The Belgian Data Protection Authority (‘Belgian DPA’) has recently rendered a decision on an individual’s request to access his personal data. After a brief discussion of this decision (Section 1), we put it in a broader context (Section 2), and outline some takeaways for an individual’s request to access his or her personal data (Section 3).
1. Belgian Case
In short, an individual’s nomination to a position had been published in the Belgian Gazette. The employer later revoked this nomination. Consequently, the subject of the revocation decided to exercise his right to access his personal data (Article 15 of the GDPR) in order to understand the reasons of the decision. He however did not receive any response to his request. Therefore, he ended up referring the matter to the Belgian DPA. The DPA ordered the defendant to respond to the data access request. Given the lack of reaction, it reprimanded and ordered the defendant.
2. The broader context
Ordering the defendant to give access to the file and the documents explaining the revocation was not obvious. In fact, the Belgian DPA does not explain why the file and the documents should be regarded as personal data. Moreover, it does not comment on the scope of the access: does it concern the personal data in itself (i.e. those contained in the file and in documents thereof), the documents containing personal data, or the whole file?
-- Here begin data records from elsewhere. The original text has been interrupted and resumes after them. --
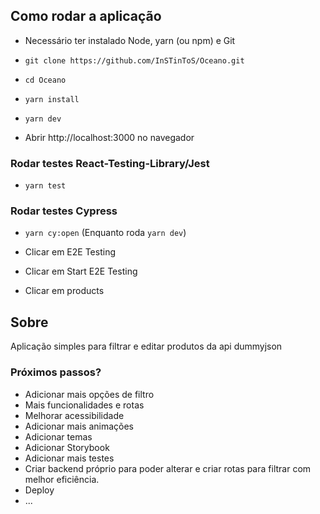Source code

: ## Como rodar a aplicação

- Necessário ter instalado Node, yarn (ou npm) e Git
- `git clone https://github.com/InSTinToS/Oceano.git`
- `cd Oceano`
- `yarn install`
- `yarn dev`

- Abrir http://localhost:3000 no navegador

### Rodar testes React-Testing-Library/Jest

- `yarn test`

### Rodar testes Cypress

- `yarn cy:open` (Enquanto roda `yarn dev`)

- Clicar em E2E Testing

- Clicar em Start E2E Testing

- Clicar em products

## Sobre

Aplicação simples para filtrar e editar produtos da api dummyjson

### Próximos passos?

- Adicionar mais opções de filtro
- Mais funcionalidades e rotas
- Melhorar acessibilidade
- Adicionar mais animações
- Adicionar temas
- Adicionar Storybook
- Adicionar mais testes
- Criar backend próprio para poder alterar e criar rotas para filtrar com melhor eficiência.
- Deploy
- ...
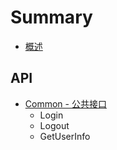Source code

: # Summary

* [概述](README.md)

## API

* [Common - 公共接口](api/common.md)
  * Login
  * Logout
  * GetUserInfo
With regard to the qualification of the documents and files as personal data, the Article 29 Working Party qualifies subjective judgments and evaluations as personal data (e.g. Mr. X is a good worker), regardless of whether or not this information is correct. However, the European Court of Justice seems to have a different opinion, taking a more narrow view on the scope of the access right. In the cases C-141/12 and C-372/12, the ECJ ruled that “the data in the legal analysis contained in that document are ‘personal data’ […] whereas, by contrast, that analysis cannot in itself be so classified”. In another case, the ECJ (C-434/16) deemed the right to erasure to apply to “examination answer and the examiner’s comments with respect to them”. The scope of the right to access has also been the subject of questions in the Netherlands, where contrasting decisions on the access to one’s personal file have been taken (see the Stibbe White Paper thereon).
The Belgian DPA thus at first sight seems to adopt a broad view of the concept of personal data, and to allow for a more generous access that is not only limited to the personal data per se.
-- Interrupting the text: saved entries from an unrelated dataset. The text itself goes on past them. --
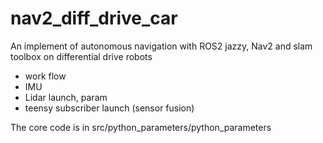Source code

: # nav2_diff_drive_car
An implement of autonomous navigation with ROS2 jazzy, Nav2 and slam toolbox on differential drive robots

- work flow
- IMU
- Lidar launch, param
- teensy subscriber launch (sensor fusion)

The core code is in src/python_parameters/python_parameters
Even though some could regret the lack of motivation of the Belgian DPA, this recent decision is interesting. Firstly, it does shed some light on the Belgian DPA’s sanction policy, which was rather moderate in this case. Indeed, the Belgian DPA first chose to order the defendant to meet the individual’s access request and, once the latter did not comply, it reprimanded the defendant, though without any fine being been issued. Secondly, it helps us apprehending the Belgian DPA’s understanding of the scope of the right to access. Finally, the Belgian DPA also emphasizes that concrete internal processes and measures must be put in place to be able to respond to data subjects requests. Indeed, no matter how good a policy is written, it is only as valid as the processes and measures that ensure its implementation within the specific context of a particular company or organisation.